Más de dos años después del comienzo de la pandemia, los adultos todavía tienen dificultades para reconocer a las personas cuando su rostro está tapado por una máscara, encontró un nuevo estudio de la Universidad de York.

Muchas personas podrían haber asumido que su capacidad para reconocer los rostros de las personas a pesar de su máscara mejoraría con el tiempo, pero no según las últimas investigaciones realizadas por científicos de York y la Universidad Ben-Gurion en Israel. La investigación, Reconocimiento de rostros enmascarados en la era de la pandemia : ninguna mejora, a pesar de la exposición natural extensa, se publicó hoy en la revista Psychological Science.

Los investigadores encontraron que la exposición repetida de rostros enmascarados durante la pandemia no ha marcado ninguna diferencia en la capacidad de los adultos para reconocer estos rostros medio ocultos.

«Ni el tiempo ni la experiencia con rostros enmascarados cambiaron o mejoraron el efecto de la máscara facial», dice el profesor adjunto de la Facultad de Salud de la Universidad de York, Erez Freud, autor principal del estudio. «Esto nos dice que el cerebro adulto no parece tener la capacidad de cambiar la forma en que procesa las caras, incluso cuando se le presentan caras enmascaradas durante un período prolongado de tiempo».

La pandemia en curso brindó una oportunidad sin precedentes para que los investigadores examinaran la plasticidad del sistema de procesamiento facial maduro.

Los investigadores evaluaron repetidamente a más de 2000 adultos mostrándoles una serie de caras, erguidas e invertidas, con y sin máscaras. Se evaluaron diferentes grupos de adultos en seis momentos diferentes durante la pandemia. Además, los investigadores evaluaron al mismo grupo cerca del comienzo de la pandemia y 12 meses después. Tanto en los estudios transversales como longitudinales, los adultos no mostraron absolutamente ningún aumento en su capacidad para reconocer rostros enmascarados.

Investigaciones anteriores mostraron que las habilidades de reconocimiento facial de los adultos disminuyeron en aproximadamente un 15 por ciento cuando la persona usaba una máscara usando la Prueba de memoria facial de Cambridge (CFMT), que se consideraba el estándar para aprovechar las habilidades de reconocimiento facial. Las máscaras faciales también interfieren con la forma en que se procesan los rostros sin máscara, que normalmente se hace de manera holística, en lugar de las partes individuales de la cara. Este nuevo estudio no solo usó el CFMT, sino también la prueba de coincidencia de rostros de Glasgow, una medida adicional de percepción facial, para determinar si algo cambió desde el último estudio.

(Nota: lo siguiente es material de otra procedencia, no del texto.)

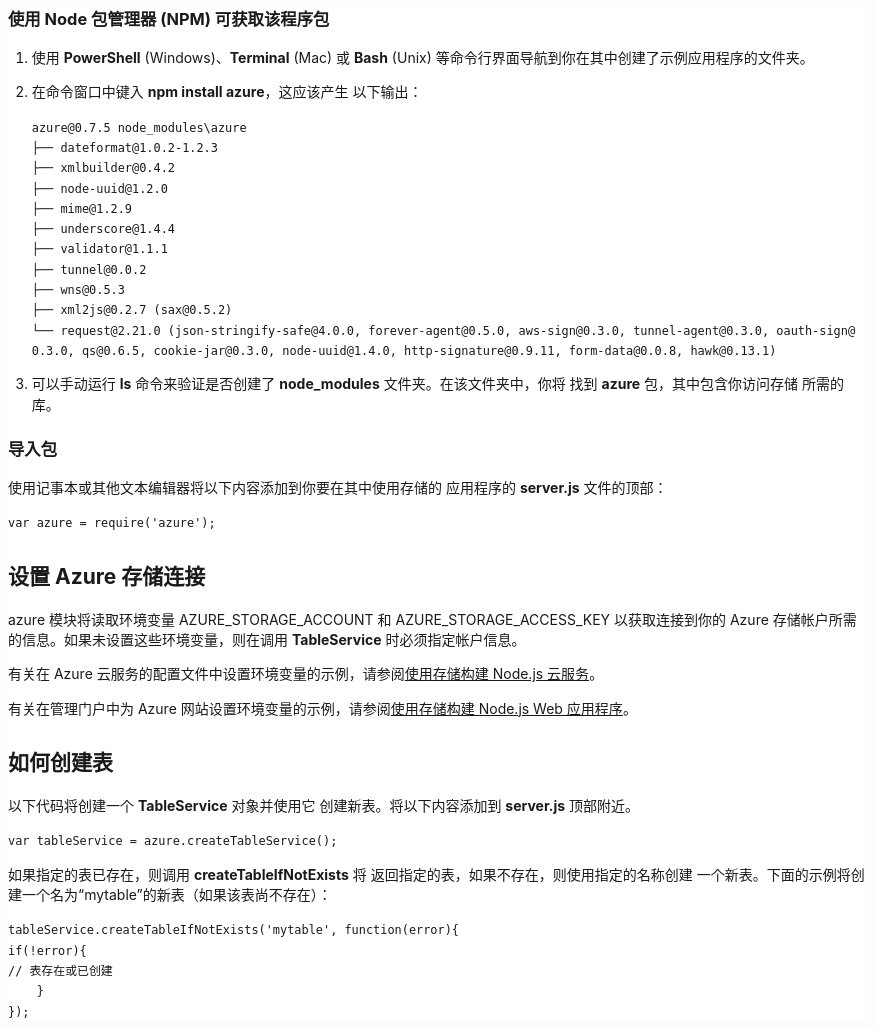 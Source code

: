 ### 使用 Node 包管理器 (NPM) 可获取该程序包

1.  使用 **PowerShell** (Windows)、**Terminal** (Mac) 或 **Bash** (Unix) 等命令行界面导航到你在其中创建了示例应用程序的文件夹。

2.  在命令窗口中键入 **npm install azure**，这应该产生
    以下输出：

        azure@0.7.5 node_modules\azure
        ├── dateformat@1.0.2-1.2.3
        ├── xmlbuilder@0.4.2
        ├── node-uuid@1.2.0
        ├── mime@1.2.9
        ├── underscore@1.4.4
        ├── validator@1.1.1
        ├── tunnel@0.0.2
        ├── wns@0.5.3
        ├── xml2js@0.2.7 (sax@0.5.2)
        └── request@2.21.0 (json-stringify-safe@4.0.0, forever-agent@0.5.0, aws-sign@0.3.0, tunnel-agent@0.3.0, oauth-sign@0.3.0, qs@0.6.5, cookie-jar@0.3.0, node-uuid@1.4.0, http-signature@0.9.11, form-data@0.0.8, hawk@0.13.1)

3.  可以手动运行 **ls** 命令来验证是否创建了
    **node\_modules** 文件夹。在该文件夹中，你将
    找到 **azure** 包，其中包含你访问存储
    所需的库。

### 导入包

使用记事本或其他文本编辑器将以下内容添加到你要在其中使用存储的
应用程序的 **server.js** 文件的顶部：

    var azure = require('azure');

## 设置 Azure 存储连接

azure 模块将读取环境变量 AZURE\_STORAGE\_ACCOUNT 和 AZURE\_STORAGE\_ACCESS\_KEY 以获取连接到你的 Azure 存储帐户所需的信息。如果未设置这些环境变量，则在调用 **TableService** 时必须指定帐户信息。

有关在 Azure 云服务的配置文件中设置环境变量的示例，请参阅[使用存储构建 Node.js 云服务][]。

有关在管理门户中为 Azure 网站设置环境变量的示例，请参阅[使用存储构建 Node.js Web 应用程序][]。

## 如何创建表

以下代码将创建一个 **TableService** 对象并使用它
创建新表。将以下内容添加到 **server.js** 顶部附近。

    var tableService = azure.createTableService();

如果指定的表已存在，则调用 **createTableIfNotExists** 将
返回指定的表，如果不存在，则使用指定的名称创建
一个新表。下面的示例将创建一个名为“mytable”的新表（如果该表尚不存在）：

    tableService.createTableIfNotExists('mytable', function(error){
    if(!error){
    // 表存在或已创建
        }
    });


  [后续步骤]: #next-steps
  [什么是表服务？]: #what-is
  [概念]: #concepts
  [创建 Azure 存储帐户]: #create-account
  [创建 Node.js 应用程序]: #create-app
  [配置应用程序以访问存储]: #configure-access
  [设置 Azure 存储连接]: #setup-connection-string
  [如何：创建表]: #create-table
  [如何：向表中添加实体]: #add-entity
  [如何：更新实体]: #update-entity
  [如何：使用实体组]: #change-entities
  [如何：查询实体]: #query-for-entity
  [如何：查询实体集]: #query-set-entities
  [如何：查询一部分实体属性]: #query-entity-properties
  [如何：删除实体]: #delete-entity
  [如何：删除表]: #delete-table
  [howto-table-storage]: ../includes/howto-table-storage.md
  [create-storage-account]: ../includes/create-storage-account.md
  [创建 Node.js 应用程序并将其部署到 Azure 网站]: /en-us/documentation/articles/web-sites-nodejs-develop-deploy-mac/
  [Node.js 云服务]: /en-us/documentation/articles/cloud-services-nodejs-develop-deploy-app/
  [使用 WebMatrix 构建网站]: /en-us/documentation/articles/web-sites-nodejs-use-webmatrix/
  [使用存储构建 Node.js 云服务]: /en-us/documentation/articles/storage-nodejs-use-table-storage-cloud-service-app/
  [使用存储构建 Node.js Web 应用程序]: /en-us/documentation/articles/storage-nodejs-use-table-storage-web-site/
  [在 Azure 中存储和访问数据]: http://msdn.microsoft.com/zh-cn/library/azure/gg433040.aspx
  [访问 Azure 存储空间团队博客]: http://blogs.msdn.com/b/windowsazurestorage/
  [Azure SDK for Node]: https://github.com/WindowsAzure/azure-sdk-for-node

«Esto demuestra que el procesamiento de rostros en humanos, al menos en adultos, es rígido incluso después de una exposición prolongada en la vida real a rostros parcialmente cubiertos», dice Freud.

La sensibilidad facial aparece por primera vez en los recién nacidos que muestran una preferencia por las caras o las cosas que se parecen a una cara, y especialmente por las caras conocidas. En contraste con el sistema de procesamiento facial maduro, la exposición repetida a los rostros durante la infancia juega un papel importante en el perfeccionamiento del sistema de procesamiento facial, que continúa desarrollándose hasta el final de la pubertad.

Freud dice que sería interesante ver si la capacidad de los niños para reconocer rostros enmascarados cambia con el tiempo con la exposición y si la pandemia ha interferido con su capacidad normal para reconocer rostros.